The real test came in June 2023 when Red Hat restricted public access to RHEL source code. AlmaLinux made a pragmatic pivot: instead of chasing 1:1 binary compatibility with RHEL (which was becoming legally fraught), they shifted to Application Binary Interface (ABI) compatibility. Vasquez explained that 99% of packages would still match RHEL, but they'd source code from CentOS Stream, UBI images, and upstream projects rather than RHEL source RPMs directly. It was a smart strategic move that differentiated AlmaLinux from Rocky's more confrontational approach.
Red Hat announces CentOS 8 EOL
CloudLinux announces Project Lenix (AlmaLinux)
AlmaLinux first beta released
AlmaLinux OS 8.3 first stable release; AlmaLinux OS Foundation established as 501(c)(6)
First community board election; Igor Seletskiy steps down as chair
Benny Vasquez elected as board chair
Red Hat restricts RHEL source code access
AlmaLinux pivots from 1:1 RHEL compatibility to ABI compatibility
AlmaLinux proved that a corporate-backed open source project can successfully transition to genuine community governance. CloudLinux's willingness to fund the project while ceding control became a model for how companies can sponsor community distributions without capturing them.
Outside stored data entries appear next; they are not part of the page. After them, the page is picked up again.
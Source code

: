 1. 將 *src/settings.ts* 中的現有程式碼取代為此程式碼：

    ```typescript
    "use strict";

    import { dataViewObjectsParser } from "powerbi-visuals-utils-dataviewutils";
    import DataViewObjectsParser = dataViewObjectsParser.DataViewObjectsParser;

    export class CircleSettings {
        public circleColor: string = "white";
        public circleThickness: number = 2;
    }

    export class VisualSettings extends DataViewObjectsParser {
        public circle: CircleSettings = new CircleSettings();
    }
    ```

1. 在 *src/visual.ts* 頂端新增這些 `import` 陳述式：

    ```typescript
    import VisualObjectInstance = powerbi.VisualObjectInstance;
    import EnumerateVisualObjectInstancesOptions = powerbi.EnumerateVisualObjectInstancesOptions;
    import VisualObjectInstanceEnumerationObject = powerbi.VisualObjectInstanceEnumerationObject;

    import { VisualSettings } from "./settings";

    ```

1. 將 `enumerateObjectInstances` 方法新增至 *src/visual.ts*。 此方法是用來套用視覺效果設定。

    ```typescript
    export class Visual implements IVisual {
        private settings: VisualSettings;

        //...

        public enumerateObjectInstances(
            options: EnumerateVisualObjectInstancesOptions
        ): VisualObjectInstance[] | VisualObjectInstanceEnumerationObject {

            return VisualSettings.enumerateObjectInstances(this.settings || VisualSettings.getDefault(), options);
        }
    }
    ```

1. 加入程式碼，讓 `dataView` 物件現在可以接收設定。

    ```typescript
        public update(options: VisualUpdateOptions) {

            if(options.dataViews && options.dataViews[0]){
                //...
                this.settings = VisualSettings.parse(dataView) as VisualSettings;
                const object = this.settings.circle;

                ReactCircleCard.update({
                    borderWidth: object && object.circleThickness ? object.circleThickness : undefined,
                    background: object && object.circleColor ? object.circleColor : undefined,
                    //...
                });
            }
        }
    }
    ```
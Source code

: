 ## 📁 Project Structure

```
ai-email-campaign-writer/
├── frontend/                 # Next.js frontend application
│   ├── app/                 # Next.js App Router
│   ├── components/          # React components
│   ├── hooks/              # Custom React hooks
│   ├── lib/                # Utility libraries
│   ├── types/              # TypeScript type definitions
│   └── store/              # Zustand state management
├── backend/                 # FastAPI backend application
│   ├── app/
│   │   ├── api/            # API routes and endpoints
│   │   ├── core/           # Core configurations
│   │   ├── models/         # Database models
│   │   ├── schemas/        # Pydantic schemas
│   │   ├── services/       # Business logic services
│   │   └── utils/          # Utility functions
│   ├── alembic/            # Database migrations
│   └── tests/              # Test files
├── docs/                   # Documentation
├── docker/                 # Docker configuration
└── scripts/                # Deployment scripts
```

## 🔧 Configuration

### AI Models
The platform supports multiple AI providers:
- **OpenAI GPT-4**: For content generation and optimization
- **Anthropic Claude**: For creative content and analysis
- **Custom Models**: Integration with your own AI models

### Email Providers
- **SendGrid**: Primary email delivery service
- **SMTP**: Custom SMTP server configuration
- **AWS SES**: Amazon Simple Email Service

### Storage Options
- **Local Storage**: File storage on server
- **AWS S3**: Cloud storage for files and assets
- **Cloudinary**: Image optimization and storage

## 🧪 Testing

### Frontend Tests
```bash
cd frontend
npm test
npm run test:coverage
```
The project's pivot to ABI compatibility in 2023 was influential, showing that RHEL compatibility doesn't require exact binary reproduction.
Together with Rocky Linux, AlmaLinux absorbed the majority of CentOS migrations and ensured continuity for enterprise workloads. The two projects serve slightly different audiences — AlmaLinux appeals more to organizations that value pragmatic corporate backing, while Rocky draws those who prioritize community-first governance.